***** DATASET EXCERPTS

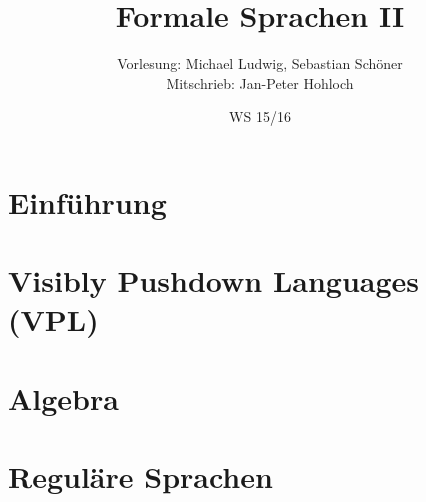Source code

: \documentclass[german,a4paper,10pt]{scrreprt}
\title{Formale Sprachen II}
\author{Vorlesung: Michael Ludwig, Sebastian Schöner\\
Mitschrieb: Jan-Peter Hohloch}
\date{WS 15/16}
\begin{document}
    \maketitle
    \tableofcontents
    \newpage
    \chapter{Einführung}
        
    \chapter{Visibly Pushdown Languages (VPL)}
        
    \chapter{Algebra}
        
    \chapter{Reguläre Sprachen}
        
\end{document}
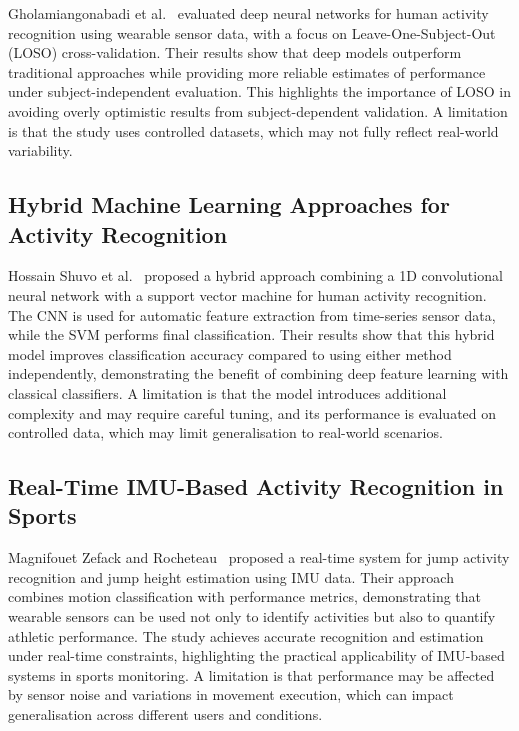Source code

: \documentclass[12pt,a4paper]{cibb}
\begin{document}
Gholamiangonabadi et al.~\cite{9144538} evaluated deep neural networks 
for human activity recognition using wearable sensor data, with a focus 
on Leave-One-Subject-Out (LOSO) cross-validation. Their results show that 
deep models outperform traditional approaches while providing more 
reliable estimates of performance under subject-independent evaluation. 
This highlights the importance of LOSO in avoiding overly optimistic 
results from subject-dependent validation. A limitation is that the study 
uses controlled datasets, which may not fully reflect real-world variability.


\subsection{Hybrid Machine Learning Approaches for Activity Recognition}

Hossain Shuvo et al.~\cite{9425332} proposed a hybrid approach combining 
a 1D convolutional neural network with a support vector machine for human 
activity recognition. The CNN is used for automatic feature extraction 
from time-series sensor data, while the SVM performs final classification. 
Their results show that this hybrid model improves classification accuracy 
compared to using either method independently, demonstrating the benefit 
of combining deep feature learning with classical classifiers. A limitation is that the model introduces additional complexity and may 
require careful tuning, and its performance is evaluated on controlled 
data, which may limit generalisation to real-world scenarios.


\subsection{Real-Time IMU-Based Activity Recognition in Sports}

Magnifouet Zefack and Rocheteau~\cite{11264792} proposed a real-time 
system for jump activity recognition and jump height estimation using 
IMU data. Their approach combines motion classification with performance 
metrics, demonstrating that wearable sensors can be used not only to 
identify activities but also to quantify athletic performance. The study 
achieves accurate recognition and estimation under real-time constraints, 
highlighting the practical applicability of IMU-based systems in sports 
monitoring. A limitation is that performance may be affected by sensor noise and 
variations in movement execution, which can impact generalisation across 
different users and conditions.
\end{document}
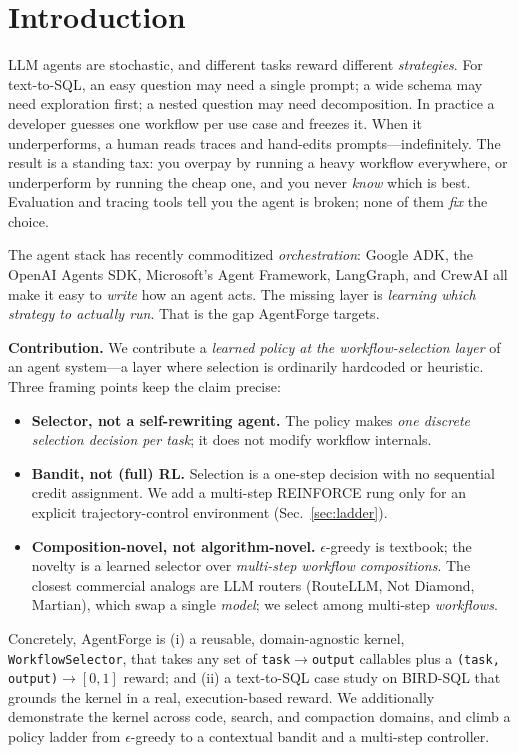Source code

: \documentclass[conference]{IEEEtran}
\newcommand{\code}[1]{\texttt{#1}}
\begin{document}
\section{Introduction}
LLM agents are stochastic, and different tasks reward different \emph{strategies}.
For text-to-SQL, an easy question may need a single prompt; a wide schema may need
exploration first; a nested question may need decomposition. In practice a developer
guesses one workflow per use case and freezes it. When it underperforms, a human
reads traces and hand-edits prompts---indefinitely. The result is a standing tax:
you overpay by running a heavy workflow everywhere, or underperform by running the
cheap one, and you never \emph{know} which is best. Evaluation and tracing tools tell
you the agent is broken; none of them \emph{fix} the choice.

The agent stack has recently commoditized \emph{orchestration}: Google ADK, the
OpenAI Agents SDK, Microsoft's Agent Framework, LangGraph, and CrewAI all make it
easy to \emph{write} how an agent acts. The missing layer is \emph{learning which
strategy to actually run}. That is the gap AgentForge targets.

\textbf{Contribution.} We contribute a \emph{learned policy at the
workflow-selection layer} of an agent system---a layer where selection is
ordinarily hardcoded or heuristic. Three framing points keep the claim precise:

\begin{itemize}
  \item \textbf{Selector, not a self-rewriting agent.} The policy makes \emph{one
  discrete selection decision per task}; it does not modify workflow internals.
  \item \textbf{Bandit, not (full) RL.} Selection is a one-step decision with no
  sequential credit assignment. We add a multi-step REINFORCE rung only for an
  explicit trajectory-control environment (Sec.~\ref{sec:ladder}).
  \item \textbf{Composition-novel, not algorithm-novel.} $\epsilon$-greedy is
  textbook; the novelty is a learned selector over \emph{multi-step workflow
  compositions}. The closest commercial analogs are LLM routers (RouteLLM, Not
  Diamond, Martian), which swap a single \emph{model}; we select among multi-step
  \emph{workflows}.
\end{itemize}

Concretely, AgentForge is (i) a reusable, domain-agnostic kernel,
\code{WorkflowSelector}, that takes any set of \code{task}$\rightarrow$\code{output}
callables plus a \code{(task, output)}$\rightarrow[0,1]$ reward; and (ii) a
text-to-SQL case study on BIRD-SQL that grounds the kernel in a real,
execution-based reward. We additionally demonstrate the kernel across code, search,
and compaction domains, and climb a policy ladder from $\epsilon$-greedy to a
contextual bandit and a multi-step controller.
\end{document}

**********

### WORK INSTRUCTION
Each entry above must be repeated word for word, minus its images.

### EXPECTED ANSWER
Source code

: \documentclass[german,a4paper,10pt]{scrreprt}
\title{Formale Sprachen II}
\author{Vorlesung: Michael Ludwig, Sebastian Schöner\\
Mitschrieb: Jan-Peter Hohloch}
\date{WS 15/16}
\begin{document}
    \maketitle
    \tableofcontents
    \newpage
    \chapter{Einführung}
        
    \chapter{Visibly Pushdown Languages (VPL)}
        
    \chapter{Algebra}
        
    \chapter{Reguläre Sprachen}
        
\end{document}
Source code

: \documentclass[12pt,a4paper]{cibb}
\begin{document}
Gholamiangonabadi et al.~\cite{9144538} evaluated deep neural networks 
for human activity recognition using wearable sensor data, with a focus 
on Leave-One-Subject-Out (LOSO) cross-validation. Their results show that 
deep models outperform traditional approaches while providing more 
reliable estimates of performance under subject-independent evaluation. 
This highlights the importance of LOSO in avoiding overly optimistic 
results from subject-dependent validation. A limitation is that the study 
uses controlled datasets, which may not fully reflect real-world variability.


\subsection{Hybrid Machine Learning Approaches for Activity Recognition}

Hossain Shuvo et al.~\cite{9425332} proposed a hybrid approach combining 
a 1D convolutional neural network with a support vector machine for human 
activity recognition. The CNN is used for automatic feature extraction 
from time-series sensor data, while the SVM performs final classification. 
Their results show that this hybrid model improves classification accuracy 
compared to using either method independently, demonstrating the benefit 
of combining deep feature learning with classical classifiers. A limitation is that the model introduces additional complexity and may 
require careful tuning, and its performance is evaluated on controlled 
data, which may limit generalisation to real-world scenarios.


\subsection{Real-Time IMU-Based Activity Recognition in Sports}

Magnifouet Zefack and Rocheteau~\cite{11264792} proposed a real-time 
system for jump activity recognition and jump height estimation using 
IMU data. Their approach combines motion classification with performance 
metrics, demonstrating that wearable sensors can be used not only to 
identify activities but also to quantify athletic performance. The study 
achieves accurate recognition and estimation under real-time constraints, 
highlighting the practical applicability of IMU-based systems in sports 
monitoring. A limitation is that performance may be affected by sensor noise and 
variations in movement execution, which can impact generalisation across 
different users and conditions.
\end{document}
Source code

: \documentclass[conference]{IEEEtran}
\newcommand{\code}[1]{\texttt{#1}}
\begin{document}
\section{Introduction}
LLM agents are stochastic, and different tasks reward different \emph{strategies}.
For text-to-SQL, an easy question may need a single prompt; a wide schema may need
exploration first; a nested question may need decomposition. In practice a developer
guesses one workflow per use case and freezes it. When it underperforms, a human
reads traces and hand-edits prompts---indefinitely. The result is a standing tax:
you overpay by running a heavy workflow everywhere, or underperform by running the
cheap one, and you never \emph{know} which is best. Evaluation and tracing tools tell
you the agent is broken; none of them \emph{fix} the choice.

The agent stack has recently commoditized \emph{orchestration}: Google ADK, the
OpenAI Agents SDK, Microsoft's Agent Framework, LangGraph, and CrewAI all make it
easy to \emph{write} how an agent acts. The missing layer is \emph{learning which
strategy to actually run}. That is the gap AgentForge targets.

\textbf{Contribution.} We contribute a \emph{learned policy at the
workflow-selection layer} of an agent system---a layer where selection is
ordinarily hardcoded or heuristic. Three framing points keep the claim precise:

\begin{itemize}
  \item \textbf{Selector, not a self-rewriting agent.} The policy makes \emph{one
  discrete selection decision per task}; it does not modify workflow internals.
  \item \textbf{Bandit, not (full) RL.} Selection is a one-step decision with no
  sequential credit assignment. We add a multi-step REINFORCE rung only for an
  explicit trajectory-control environment (Sec.~\ref{sec:ladder}).
  \item \textbf{Composition-novel, not algorithm-novel.} $\epsilon$-greedy is
  textbook; the novelty is a learned selector over \emph{multi-step workflow
  compositions}. The closest commercial analogs are LLM routers (RouteLLM, Not
  Diamond, Martian), which swap a single \emph{model}; we select among multi-step
  \emph{workflows}.
\end{itemize}

Concretely, AgentForge is (i) a reusable, domain-agnostic kernel,
\code{WorkflowSelector}, that takes any set of \code{task}$\rightarrow$\code{output}
callables plus a \code{(task, output)}$\rightarrow[0,1]$ reward; and (ii) a
text-to-SQL case study on BIRD-SQL that grounds the kernel in a real,
execution-based reward. We additionally demonstrate the kernel across code, search,
and compaction domains, and climb a policy ladder from $\epsilon$-greedy to a
contextual bandit and a multi-step controller.
\end{document}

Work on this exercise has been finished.